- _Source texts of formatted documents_
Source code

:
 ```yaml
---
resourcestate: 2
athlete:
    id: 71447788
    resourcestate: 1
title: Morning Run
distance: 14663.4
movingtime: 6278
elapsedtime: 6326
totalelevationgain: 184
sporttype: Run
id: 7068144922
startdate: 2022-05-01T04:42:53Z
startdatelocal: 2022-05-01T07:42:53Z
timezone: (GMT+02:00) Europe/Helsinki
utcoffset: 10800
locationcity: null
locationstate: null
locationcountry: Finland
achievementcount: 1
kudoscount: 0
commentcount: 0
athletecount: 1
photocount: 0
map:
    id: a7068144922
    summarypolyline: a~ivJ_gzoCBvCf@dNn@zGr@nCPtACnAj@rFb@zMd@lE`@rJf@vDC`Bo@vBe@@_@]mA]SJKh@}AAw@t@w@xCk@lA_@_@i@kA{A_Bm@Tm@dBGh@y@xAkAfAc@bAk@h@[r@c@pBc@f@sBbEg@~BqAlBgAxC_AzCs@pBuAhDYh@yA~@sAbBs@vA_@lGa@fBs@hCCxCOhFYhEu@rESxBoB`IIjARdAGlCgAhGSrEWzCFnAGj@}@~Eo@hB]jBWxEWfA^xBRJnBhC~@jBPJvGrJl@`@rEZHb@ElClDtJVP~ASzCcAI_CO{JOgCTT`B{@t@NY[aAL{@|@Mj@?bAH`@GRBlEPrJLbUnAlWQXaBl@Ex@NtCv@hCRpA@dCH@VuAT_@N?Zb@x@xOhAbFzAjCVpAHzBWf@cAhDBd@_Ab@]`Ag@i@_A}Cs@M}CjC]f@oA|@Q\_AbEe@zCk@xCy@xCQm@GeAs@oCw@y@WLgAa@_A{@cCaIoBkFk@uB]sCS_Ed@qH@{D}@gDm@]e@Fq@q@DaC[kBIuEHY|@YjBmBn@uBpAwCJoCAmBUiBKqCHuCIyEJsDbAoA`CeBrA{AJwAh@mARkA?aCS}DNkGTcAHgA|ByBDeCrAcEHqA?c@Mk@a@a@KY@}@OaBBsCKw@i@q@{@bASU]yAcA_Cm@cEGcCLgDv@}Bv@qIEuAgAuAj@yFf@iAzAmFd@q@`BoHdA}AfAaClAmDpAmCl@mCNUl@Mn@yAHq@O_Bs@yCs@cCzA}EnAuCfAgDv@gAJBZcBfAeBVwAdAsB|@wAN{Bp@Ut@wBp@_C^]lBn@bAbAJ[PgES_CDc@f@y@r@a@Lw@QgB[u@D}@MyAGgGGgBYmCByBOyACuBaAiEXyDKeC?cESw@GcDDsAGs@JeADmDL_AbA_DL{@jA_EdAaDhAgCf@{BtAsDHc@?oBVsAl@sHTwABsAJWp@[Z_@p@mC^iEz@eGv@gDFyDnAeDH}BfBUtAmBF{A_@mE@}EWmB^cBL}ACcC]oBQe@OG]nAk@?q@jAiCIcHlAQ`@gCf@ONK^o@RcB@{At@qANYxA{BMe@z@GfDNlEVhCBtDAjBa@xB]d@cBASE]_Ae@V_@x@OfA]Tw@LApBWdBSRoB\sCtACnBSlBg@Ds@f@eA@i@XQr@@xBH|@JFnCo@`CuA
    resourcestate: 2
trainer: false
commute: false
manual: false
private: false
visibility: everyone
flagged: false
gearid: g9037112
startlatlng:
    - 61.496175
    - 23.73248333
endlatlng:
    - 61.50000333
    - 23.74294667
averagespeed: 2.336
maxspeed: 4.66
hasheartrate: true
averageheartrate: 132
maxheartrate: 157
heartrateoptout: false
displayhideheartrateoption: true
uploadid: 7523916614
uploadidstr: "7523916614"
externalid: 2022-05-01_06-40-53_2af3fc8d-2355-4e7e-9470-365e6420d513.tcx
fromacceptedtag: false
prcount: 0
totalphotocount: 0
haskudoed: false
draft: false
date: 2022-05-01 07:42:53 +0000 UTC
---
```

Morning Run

- _Problem statement_
Write out every line from the data above that includes "null".

- _Answer box_
locationcity: null
locationstate: null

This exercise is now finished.